== Segment start ==
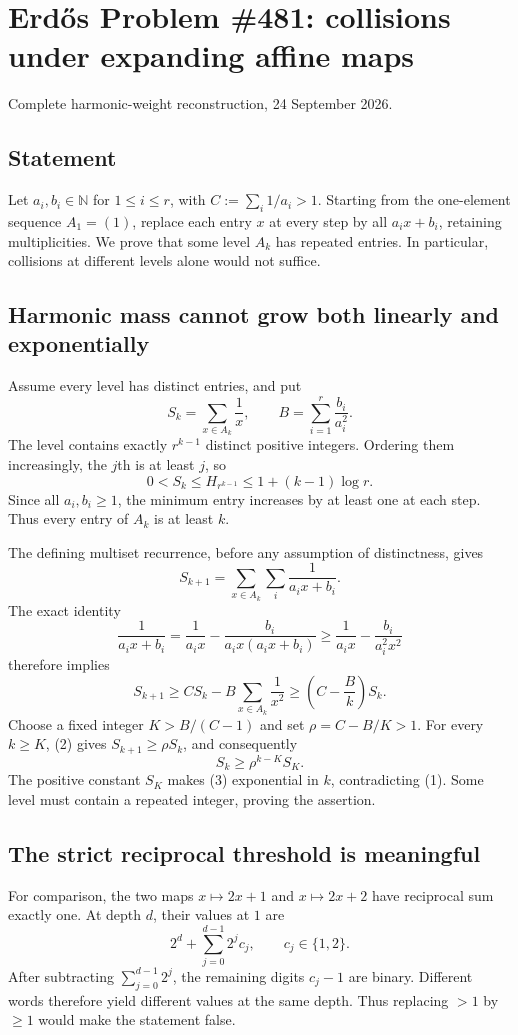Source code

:\section{Erd\H{o}s Problem \#481: collisions under expanding affine maps}
\noindent Complete harmonic-weight reconstruction, 24 September 2026.

\subsection*{Statement}
Let $a_i,b_i\in\mathbb N$ for $1\le i\le r$, with $C:=\sum_i1/a_i>1$. Starting from the one-element sequence $A_1=(1)$, replace each entry $x$ at every step by all $a_ix+b_i$, retaining multiplicities. We prove that some level $A_k$ has repeated entries. In particular, collisions at different levels alone would not suffice.

\subsection*{Harmonic mass cannot grow both linearly and exponentially}
Assume every level has distinct entries, and put
\[S_k=\sum_{x\in A_k}\frac1x,\qquad B=\sum_{i=1}^r\frac{b_i}{a_i^2}.\]
The level contains exactly $r^{k-1}$ distinct positive integers. Ordering them increasingly, the $j$th is at least $j$, so
\[0<S_k\le H_{r^{k-1}}\le1+(k-1)\log r.\tag{1}\]
Since all $a_i,b_i\ge1$, the minimum entry increases by at least one at each step. Thus every entry of $A_k$ is at least $k$.

The defining multiset recurrence, before any assumption of distinctness, gives
\[S_{k+1}=\sum_{x\in A_k}\sum_i\frac1{a_ix+b_i}.
\]
The exact identity
\[\frac1{a_ix+b_i}=\frac1{a_ix}-\frac{b_i}{a_ix(a_ix+b_i)}
\ge\frac1{a_ix}-\frac{b_i}{a_i^2x^2}
\]
therefore implies
\[S_{k+1}\ge C S_k-B\sum_{x\in A_k}\frac1{x^2}
\ge\left(C-\frac Bk\right)S_k.\tag{2}\]
Choose a fixed integer $K>B/(C-1)$ and set $\rho=C-B/K>1$. For every $k\ge K$, (2) gives $S_{k+1}\ge\rho S_k$, and consequently
\[S_k\ge\rho^{k-K}S_K.\tag{3}\]
The positive constant $S_K$ makes (3) exponential in $k$, contradicting (1). Some level must contain a repeated integer, proving the assertion.

\subsection*{The strict reciprocal threshold is meaningful}
For comparison, the two maps $x\mapsto2x+1$ and $x\mapsto2x+2$ have reciprocal sum exactly one. At depth $d$, their values at $1$ are
\[2^d+\sum_{j=0}^{d-1}2^j c_j,\qquad c_j\in\{1,2\}.
\]
After subtracting $\sum_{j=0}^{d-1}2^j$, the remaining digits $c_j-1$ are binary. Different words therefore yield different values at the same depth. Thus replacing $>1$ by $\ge1$ would make the statement false.

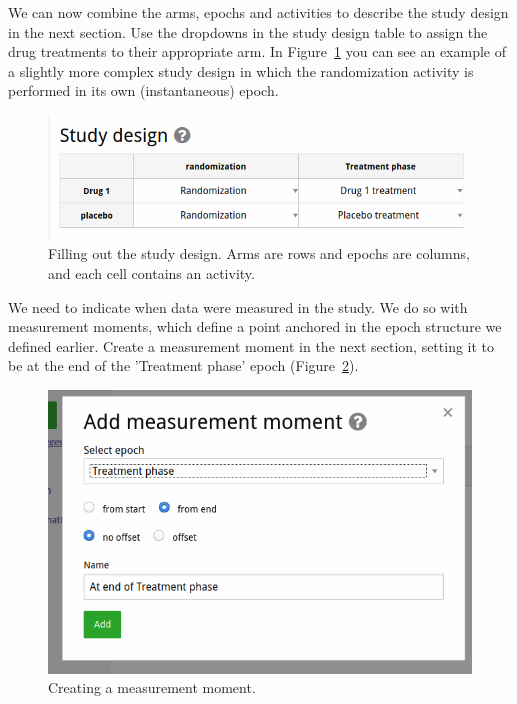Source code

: \documentclass[12pt]{article}
\begin{document}
We can now combine the arms, epochs and activities to describe the study design in the next section. Use the dropdowns in the study design table to assign the drug treatments to their appropriate arm. In Figure~\ref{fig:studyDesign} you can see an example of a slightly more complex study design in which the randomization activity is performed in its own (instantaneous) epoch.

\begin{figure}[!htbp]
  \centering
  \includegraphics[width=\textwidth]{img/studyDesign.png}
  \caption{Filling out the study design. Arms are rows and epochs are columns, and each cell contains an activity.}
\label{fig:studyDesign}
\end{figure}

We need to indicate when data were measured in the study. We do so with measurement moments, which define a point anchored in the epoch structure we defined earlier. Create a measurement moment in the next section, setting it to be at the end of the 'Treatment phase' epoch (Figure~\ref{fig:addMeasurementMoment}).

\begin{figure}[!htbp]
  \centering
  \includegraphics[width=\textwidth]{img/addMeasurementMoment.png}
  \caption{Creating a measurement moment.}
\label{fig:addMeasurementMoment}
\end{figure}
\end{document}
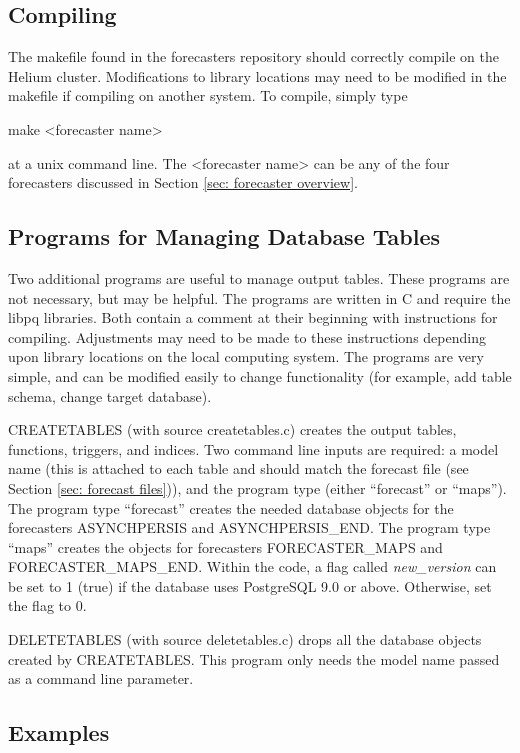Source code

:\documentclass[12pt]{article}
\begin{document}
\subsection{Compiling} \label{sec: compiling}

The makefile found in the forecasters repository should correctly compile on the Helium cluster. Modifications to library locations may need to be modified in the makefile if compiling on another system. To compile, simply type
\begin{center}
 make <forecaster name>
\end{center}
at a unix command line. The <forecaster name> can be any of the four forecasters discussed in Section \ref{sec: forecaster overview}.

\subsection{Programs for Managing Database Tables} \label{sec: programs for managing database tables}

Two additional programs are useful to manage output tables. These programs are not necessary, but may be helpful. The programs are written in C and require the libpq libraries. Both contain a comment at their beginning with instructions for compiling. Adjustments may need to be made to these instructions depending upon library locations on the local computing system. The programs are very simple, and can be modified easily to change functionality (for example, add table schema, change target database).

CREATETABLES (with source createtables.c) creates the output tables, functions, triggers, and indices. Two command line inputs are required: a model name (this is attached to each table and should match the forecast file (see Section \ref{sec: forecast files})), and the program type (either ``forecast'' or ``maps''). The program type ``forecast'' creates the needed database objects for the forecasters ASYNCHPERSIS and ASYNCHPERSIS\_END. The program type ``maps'' creates the objects for forecasters FORECASTER\_MAPS and FORECASTER\_MAPS\_END. Within the code, a flag called \emph{new\_version} can be set to 1 (true) if the database uses PostgreSQL 9.0 or above. Otherwise, set the flag to 0.

DELETETABLES (with source deletetables.c) drops all the database objects created by CREATETABLES. This program only needs the model name passed as a command line parameter.

\subsection{Examples} \label{sec: examples}
\end{document}
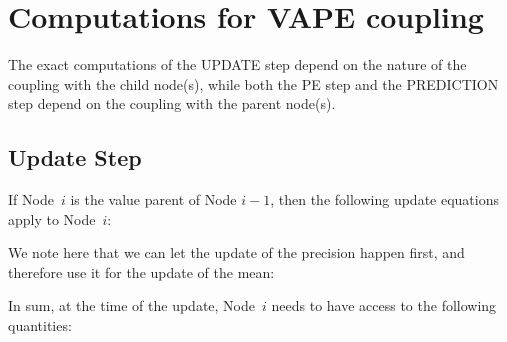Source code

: \section{Computations for VAPE coupling}
The exact computations of the \textsf{UPDATE step} depend on the nature of the coupling with the child node(s), while both the \textsf{PE step} and the \textsf{PREDICTION step} depend on the coupling with the parent node(s).

\subsection{Update Step}
If Node~$i$ is the value parent of Node $i-1$, then the following update equations apply to Node~$i$:
\vspace{0.5cm}

\noindent
{}%
\vspace{0.5cm}

\noindent
We note here that we can let the update of the precision happen first, and therefore use it for the update of the mean:
\vspace{0.5cm}

\noindent
{}%
\vspace{0.5cm}

\noindent
In sum, at the time of the update, Node~$i$ needs to have access to the following quantities:

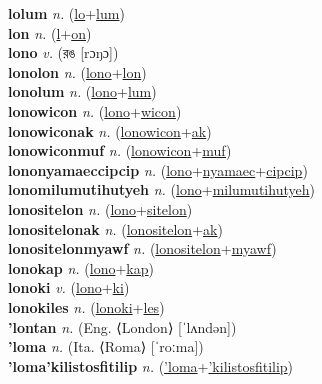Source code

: \textbf{lolum} \textit{n.} (\hyperref[lo]{lo}+\hyperref[lum]{lum})
 \label{lolum} \\
\textbf{lon} \textit{n.} (\hyperref[l]{l}+\hyperref[on]{on})
 \label{lon} \\
\textbf{lono} \textit{v.} ({\bengali{}রঙ} [rɔŋɔ])
 \label{lono} \\
\textbf{lonolon} \textit{n.} (\hyperref[lono]{lono}+\hyperref[lon]{lon})
 \label{lonolon} \\
\textbf{lonolum} \textit{n.} (\hyperref[lono]{lono}+\hyperref[lum]{lum})
 \label{lonolum} \\
\textbf{lonowicon} \textit{n.} (\hyperref[lono]{lono}+\hyperref[wicon]{wicon})
 \label{lonowicon} \\
\textbf{lonowiconak} \textit{n.} (\hyperref[lonowicon]{lonowicon}+\hyperref[ak]{ak})
 \label{lonowiconak} \\
\textbf{lonowiconmuf} \textit{n.} (\hyperref[lonowicon]{lonowicon}+\hyperref[muf]{muf})
 \label{lonowiconmuf} \\
\textbf{lononyamaeccipcip} \textit{n.} (\hyperref[lono]{lono}+\hyperref[nyamaec]{nyamaec}+\hyperref[cipcip]{cipcip})
 \label{lononyamaeccipcip} \\
\textbf{lonomilumutihutyeh} \textit{n.} (\hyperref[lono]{lono}+\hyperref[milumutihutyeh]{milumutihutyeh})
 \label{lonomilumutihutyeh} \\
\textbf{lonositelon} \textit{n.} (\hyperref[lono]{lono}+\hyperref[sitelon]{sitelon})
 \label{lonositelon} \\
\textbf{lonositelonak} \textit{n.} (\hyperref[lonositelon]{lonositelon}+\hyperref[ak]{ak})
 \label{lonositelonak} \\
\textbf{lonositelonmyawf} \textit{n.} (\hyperref[lonositelon]{lonositelon}+\hyperref[myawf]{myawf})
 \label{lonositelonmyawf} \\
\textbf{lonokap} \textit{n.} (\hyperref[lono]{lono}+\hyperref[kap]{kap})
 \label{lonokap} \\
\textbf{lonoki} \textit{v.} (\hyperref[lono]{lono}+\hyperref[ki]{ki})
 \label{lonoki} \\
\textbf{lonokiles} \textit{n.} (\hyperref[lonoki]{lonoki}+\hyperref[les]{les})
 \label{lonokiles} \\
\textbf{'lontan} \textit{n.} (Eng. ⟨London⟩ [ˈlʌndən])
 \label{'lontan} \\
\textbf{'loma} \textit{n.} (Ita. ⟨Roma⟩ [ˈroːma])
 \label{'loma} \\
\textbf{'loma'kilistosfitilip} \textit{n.} (\hyperref['loma]{'loma}+\hyperref['kilistosfitilip]{'kilistosfitilip})
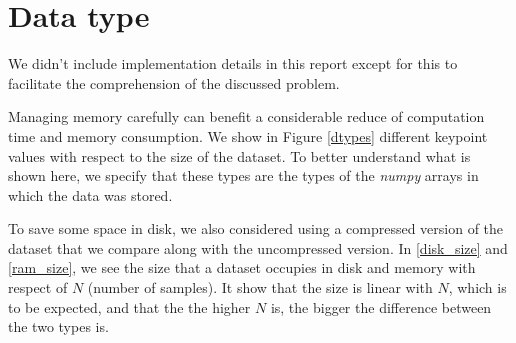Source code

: \documentclass[12pt, a4paper]{report}
\begin{document}
	\chapter{Data type}\label{appendix_d}
		We didn't include implementation details in this report except for this to facilitate the comprehension of the discussed problem.
		\par
		Managing memory carefully can benefit a considerable reduce of computation time and memory consumption.
		We show in Figure \ref{dtypes} different keypoint values with respect to the size of the dataset.
		To better understand what is shown here, we specify that these types are the types of the {\itshape numpy} arrays in which the data was stored.
		\par
		To save some space in disk, we also considered using a compressed version of the dataset that we compare along with the uncompressed version.
		In \ref{disk_size} and \ref{ram_size}, we see the size that a dataset occupies in disk and memory with respect of $N$ (number of samples).
		It show that the size is linear with $N$, which is to be expected, and that the the higher $N$ is, the bigger the difference between the two types is.
\end{document}
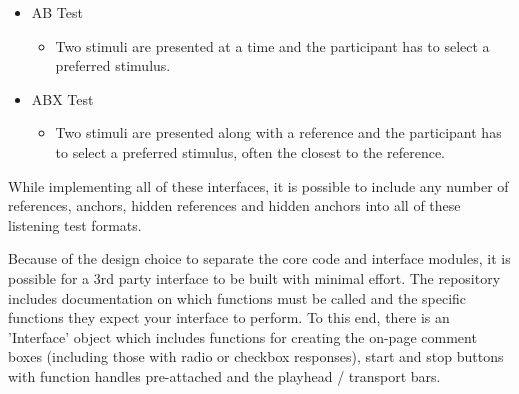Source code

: \documentclass{sig-alternate}
\begin{document}
\begin{itemize}[noitemsep,nolistsep]
\begin{itemize}
		\end{itemize}
		\item AB Test~\cite{lipshitz1981great}
		\begin{itemize}
			\item Two stimuli are presented at a time and the participant has to select a preferred stimulus.
		\end{itemize}
		\item ABX Test~\cite{clark1982high}
		\begin{itemize}
			\item Two stimuli are presented along with a reference and the participant has to select a preferred stimulus, often the closest to the reference.
		\end{itemize}
	\end{itemize}
	
	While implementing all of these interfaces, it is possible to include any number of references, anchors, hidden references and hidden anchors into all of these listening test formats.
	
	Because of the design choice to separate the core code and interface modules, it is possible for a 3rd party interface to be built with minimal effort. The repository includes documentation on which functions must be called and the specific functions they expect your interface to perform. To this end, there is an 'Interface' object which includes functions for creating the on-page comment boxes (including those with radio or checkbox responses), start and stop buttons with function handles pre-attached and the playhead / transport bars.
	
\end{document}
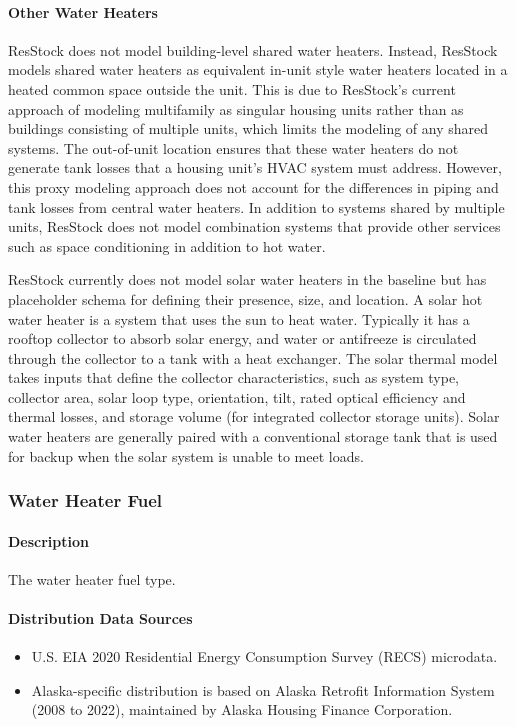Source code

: \paragraph{Other Water Heaters}
ResStock does not model building-level shared water heaters. Instead, ResStock models shared water heaters as equivalent in-unit style water heaters located in a heated common space outside the unit. This is due to ResStock’s current approach of modeling multifamily as singular housing units rather than as buildings consisting of multiple units, which limits the modeling of any shared systems. The out-of-unit location ensures that these water heaters do not generate tank losses that a housing unit's HVAC system must address. However, this proxy modeling approach does not account for the differences in piping and tank losses from central water heaters. In addition to systems shared by multiple units, ResStock does not model combination systems that provide other services such as space conditioning in addition to hot water.

ResStock currently does not model solar water heaters in the baseline but has placeholder schema for defining their presence, size, and location. A solar hot water heater is a system that uses the sun to heat water. Typically it has a rooftop collector to absorb solar energy, and water or antifreeze is circulated through the collector to a tank with a heat exchanger. The solar thermal model takes inputs that define the collector characteristics, such as system type, collector area, solar loop type, orientation, tilt, rated optical efficiency and thermal losses, and storage volume (for integrated collector storage units). Solar water heaters are generally paired with a conventional storage tank that is used for backup when the solar system is unable to meet loads.

\subsubsection{Water Heater Fuel}\label{water_heater_fuel}
\paragraph{Description}
The water heater fuel type.

\paragraph{Distribution Data Sources}
\begin{itemize}
\item
  U.S. EIA 2020 Residential Energy Consumption Survey (RECS) microdata.
\item
  Alaska-specific distribution is based on Alaska Retrofit Information
  System (2008 to 2022), maintained by Alaska Housing Finance
  Corporation.
\end{itemize}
== Segment end ==
- _EXERCISE PROMPT_: Go through the listing and copy each line with the string "time".

- _RESPONSE TO THIS TASK_:
In sum, at the time of the update, Node~$i$ needs to have access to the following quantities:
		Managing memory carefully can benefit a considerable reduce of computation time and memory consumption.
			\item Two stimuli are presented at a time and the participant has to select a preferred stimulus.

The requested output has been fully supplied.